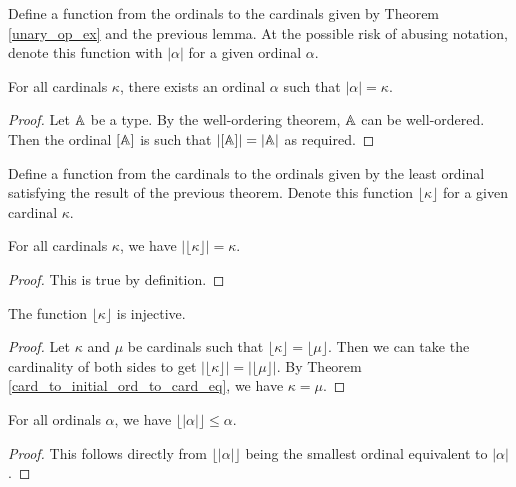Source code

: \documentclass[../../math.tex]{subfiles}
\begin{document}
\begin{definition}
    Define a function from the ordinals to the cardinals given by Theorem
    \ref{unary_op_ex} and the previous lemma.  At the possible risk of abusing
    notation, denote this function with $|\alpha|$ for a given ordinal $\alpha$.
\end{definition}

\begin{lemma}
    For all cardinals $\kappa$, there exists an ordinal $\alpha$ such that
    $|\alpha| = \kappa$.
\end{lemma}
\begin{proof}
    Let $\mathbb{A}$ be a type.  By the well-ordering theorem, $\mathbb{A}$ can be well-ordered.
    Then the ordinal $[\mathbb{A}]$ is such that $|[\mathbb{A}]| = |\mathbb{A}|$ as required.
\end{proof}

\begin{definition}
    Define a function from the cardinals to the ordinals given by the least
    ordinal satisfying the result of the previous theorem.  Denote this function
    $\lfloor \kappa \rfloor$ for a given cardinal $\kappa$.
\end{definition}

\begin{theorem} \label{card_to_initial_ord_to_card_eq}
    For all cardinals $\kappa$, we have $|\lfloor \kappa \rfloor| = \kappa$.
\end{theorem}
\begin{proof}
    This is true by definition.
\end{proof}

\begin{instance}
    The function $\lfloor \kappa \rfloor$ is injective.
\end{instance}
\begin{proof}
    Let $\kappa$ and $\mu$ be cardinals such that $\lfloor \kappa \rfloor =
    \lfloor \mu \rfloor$.  Then we can take the cardinality of both sides to get
    $|\lfloor \kappa \rfloor| = |\lfloor \mu \rfloor|$.  By Theorem
    \ref{card_to_initial_ord_to_card_eq}, we have $\kappa = \mu$.
\end{proof}

\begin{theorem} \label{ord_to_card_to_initial_ord_le}
    For all ordinals $\alpha$, we have $\lfloor|\alpha|\rfloor \leq \alpha$.
\end{theorem}
\begin{proof}
    This follows directly from $\lfloor|\alpha|\rfloor$ being the smallest
    ordinal equivalent to $|\alpha|$.
\end{proof}
\end{document}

● **Work order**:
Reproduce the data word for word, excluding its pictures.

● **Problem solution**:
Source code

: \documentclass[../../math.tex]{subfiles}
\begin{document}
\begin{definition}
    Define a function from the ordinals to the cardinals given by Theorem
    \ref{unary_op_ex} and the previous lemma.  At the possible risk of abusing
    notation, denote this function with $|\alpha|$ for a given ordinal $\alpha$.
\end{definition}

\begin{lemma}
    For all cardinals $\kappa$, there exists an ordinal $\alpha$ such that
    $|\alpha| = \kappa$.
\end{lemma}
\begin{proof}
    Let $\mathbb{A}$ be a type.  By the well-ordering theorem, $\mathbb{A}$ can be well-ordered.
    Then the ordinal $[\mathbb{A}]$ is such that $|[\mathbb{A}]| = |\mathbb{A}|$ as required.
\end{proof}

\begin{definition}
    Define a function from the cardinals to the ordinals given by the least
    ordinal satisfying the result of the previous theorem.  Denote this function
    $\lfloor \kappa \rfloor$ for a given cardinal $\kappa$.
\end{definition}

\begin{theorem} \label{card_to_initial_ord_to_card_eq}
    For all cardinals $\kappa$, we have $|\lfloor \kappa \rfloor| = \kappa$.
\end{theorem}
\begin{proof}
    This is true by definition.
\end{proof}

\begin{instance}
    The function $\lfloor \kappa \rfloor$ is injective.
\end{instance}
\begin{proof}
    Let $\kappa$ and $\mu$ be cardinals such that $\lfloor \kappa \rfloor =
    \lfloor \mu \rfloor$.  Then we can take the cardinality of both sides to get
    $|\lfloor \kappa \rfloor| = |\lfloor \mu \rfloor|$.  By Theorem
    \ref{card_to_initial_ord_to_card_eq}, we have $\kappa = \mu$.
\end{proof}

\begin{theorem} \label{ord_to_card_to_initial_ord_le}
    For all ordinals $\alpha$, we have $\lfloor|\alpha|\rfloor \leq \alpha$.
\end{theorem}
\begin{proof}
    This follows directly from $\lfloor|\alpha|\rfloor$ being the smallest
    ordinal equivalent to $|\alpha|$.
\end{proof}
\end{document}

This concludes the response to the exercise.